While the narrator was completing his cabin, the pond began to freeze. The narrator welcomed the first ice and spent hours studying the bottom of the pond through the glasslike ice, viewing the furrows in the sand, the cases of cadis worms, and other interesting objects. But the ice itself was "the object of most interest." This was so because of the designs which the bubbles formed beneath it. The delight he received from viewing them may be gleaned from the language he uses to describe them: "They were no longer one directly over another, but often like silvery coins poured from a bag, one overlapping another."
Having told us about the beauty of the pond and the comfort of his cabin, the narrator thus begins the story of the winter he spent at Walden Pond.
After reading this chapter, one would probably not guess that it reveals the beginning of a crisis in the narrator's life. It is only after reading the next three chapters, the so-called winter chapters, that one can see that "House-warming" introduces the narrator's spiritual trial. Until now, we have seen the narrator happily living through the spring and summer — the seasons of nature's rebirth and fruition and the narrator's spiritual seasons of rebirth and maturation. Inspired by natural influences, he has been renewed and vitalized. Now, with nature's season of inactivity fast approaching, natural stimuli are being removed from the narrator's experience. Without external stimuli to keep up his spirits, he had to depend solely on himself for spiritual survival. He had to turn inward — metaphorically indicated by his preparations to move indoors — and keep alive his spirit with the strength he has "stored up" within his soul. As fall moved into winter, "the character of each tree came out"; likewise, the narrator's true character will "come out" and its spiritual strength will be tested. As the "winter set in in good earnest," the narrator prepared to preserve his spiritual life: "I withdrew yet farther into my shell, and endeavoured to keep a bright fire both within my house and within my breast."

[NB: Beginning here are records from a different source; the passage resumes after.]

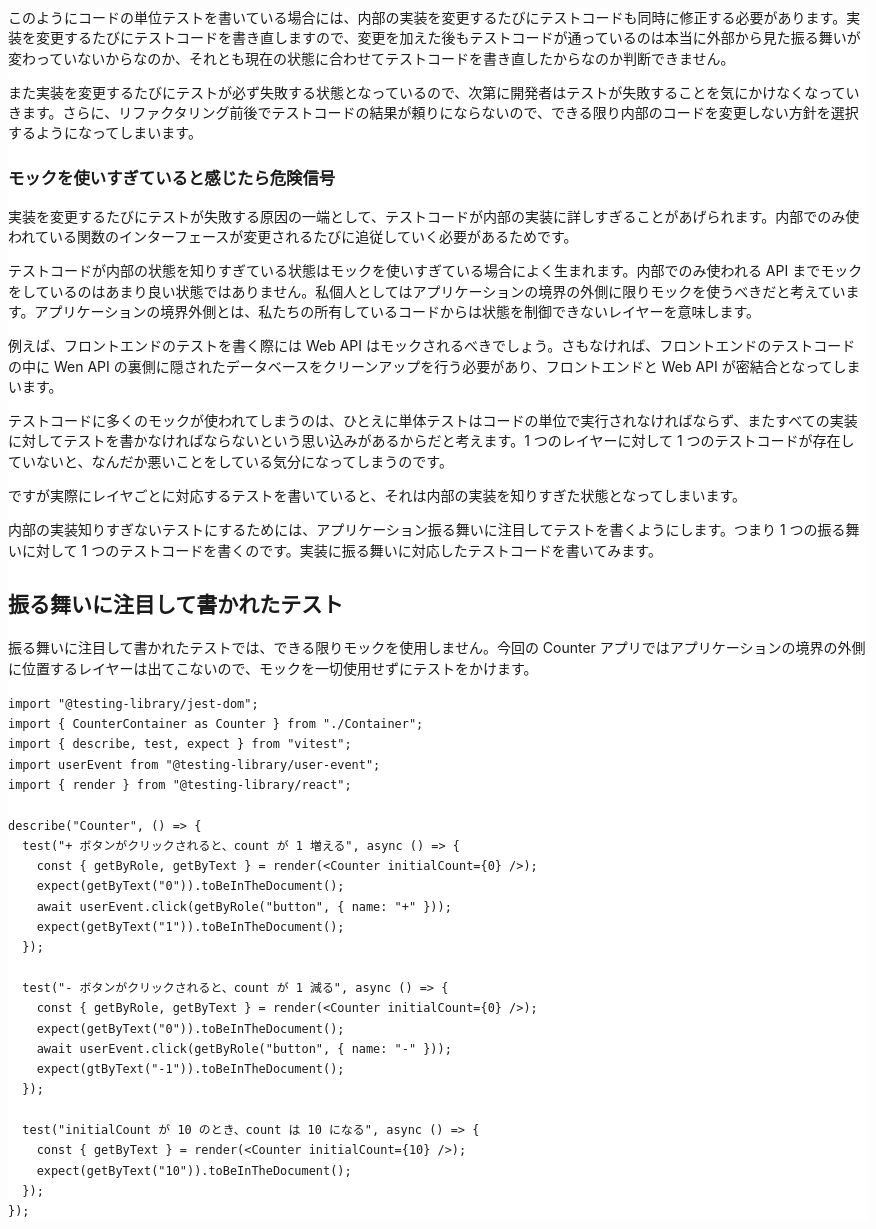 このようにコードの単位テストを書いている場合には、内部の実装を変更するたびにテストコードも同時に修正する必要があります。実装を変更するたびにテストコードを書き直しますので、変更を加えた後もテストコードが通っているのは本当に外部から見た振る舞いが変わっていないからなのか、それとも現在の状態に合わせてテストコードを書き直したからなのか判断できません。

また実装を変更するたびにテストが必ず失敗する状態となっているので、次第に開発者はテストが失敗することを気にかけなくなっていきます。さらに、リファクタリング前後でテストコードの結果が頼りにならないので、できる限り内部のコードを変更しない方針を選択するようになってしまいます。

### モックを使いすぎていると感じたら危険信号

実装を変更するたびにテストが失敗する原因の一端として、テストコードが内部の実装に詳しすぎることがあげられます。内部でのみ使われている関数のインターフェースが変更されるたびに追従していく必要があるためです。

テストコードが内部の状態を知りすぎている状態はモックを使いすぎている場合によく生まれます。内部でのみ使われる API までモックをしているのはあまり良い状態ではありません。私個人としてはアプリケーションの境界の外側に限りモックを使うべきだと考えています。アプリケーションの境界外側とは、私たちの所有しているコードからは状態を制御できないレイヤーを意味します。

例えば、フロントエンドのテストを書く際には Web API はモックされるべきでしょう。さもなければ、フロントエンドのテストコードの中に Wen API の裏側に隠されたデータベースをクリーンアップを行う必要があり、フロントエンドと Web API が密結合となってしまいます。

テストコードに多くのモックが使われてしまうのは、ひとえに単体テストはコードの単位で実行されなければならず、またすべての実装に対してテストを書かなければならないという思い込みがあるからだと考えます。1 つのレイヤーに対して 1 つのテストコードが存在していないと、なんだか悪いことをしている気分になってしまうのです。

ですが実際にレイヤごとに対応するテストを書いていると、それは内部の実装を知りすぎた状態となってしまいます。

内部の実装知りすぎないテストにするためには、アプリケーション振る舞いに注目してテストを書くようにします。つまり 1 つの振る舞いに対して 1 つのテストコードを書くのです。実装に振る舞いに対応したテストコードを書いてみます。

## 振る舞いに注目して書かれたテスト

振る舞いに注目して書かれたテストでは、できる限りモックを使用しません。今回の Counter アプリではアプリケーションの境界の外側に位置するレイヤーは出てこないので、モックを一切使用せずにテストをかけます。

```tsx:components/Counter/Counter.spec.tsx
import "@testing-library/jest-dom";
import { CounterContainer as Counter } from "./Container";
import { describe, test, expect } from "vitest";
import userEvent from "@testing-library/user-event";
import { render } from "@testing-library/react";

describe("Counter", () => {
  test("+ ボタンがクリックされると、count が 1 増える", async () => {
    const { getByRole, getByText } = render(<Counter initialCount={0} />);
    expect(getByText("0")).toBeInTheDocument();
    await userEvent.click(getByRole("button", { name: "+" }));
    expect(getByText("1")).toBeInTheDocument();
  });

  test("- ボタンがクリックされると、count が 1 減る", async () => {
    const { getByRole, getByText } = render(<Counter initialCount={0} />);
    expect(getByText("0")).toBeInTheDocument();
    await userEvent.click(getByRole("button", { name: "-" }));
    expect(gtByText("-1")).toBeInTheDocument();
  });

  test("initialCount が 10 のとき、count は 10 になる", async () => {
    const { getByText } = render(<Counter initialCount={10} />);
    expect(getByText("10")).toBeInTheDocument();
  });
});
```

This "fire" within his breast is a traditional symbol of inspiration, and when the narrator uses this symbol he prods the reader into realizing the spiritual significance of the fireplace and the chimney that he has built in preparation for winter. As a fireplace is necessary to keep an actual fire within the cabin, a spiritually strong self is needed to preserve the "fire" of inspiration. Hence, in building his chimney, the narrator is metaphorically describing his final attempt "to build" a spiritually strong soul that can contain the "fire." With this in mind, we can see the metaphorical significance of one particular description of the chimney. Like the narrator's soul, "the chimney is to some extent an independent structure, standing on the ground and rising through the house to the heavens; even after the house is burned it still stands sometimes." Thus Thoreau metaphorically links the house and chimney with the narrator's body and soul. That the narrator is describing his last attempt at strengthening his spirit is again indicated by his purifying the bricks for the chimney by scraping and washing them; moreover, it is no accident that he uses the terminology of spiritual rebirth when discussing the construction of his hearth: "I was surprised to see . . . how many pailfuls of water it takes to christen a new hearth." How many times already have we seen the narrator "baptize" his self, using much the same language to describe the process?
In the next three chapters, we will see how successfully the narrator has strengthened his soul so that it can survive a spiritual "winter."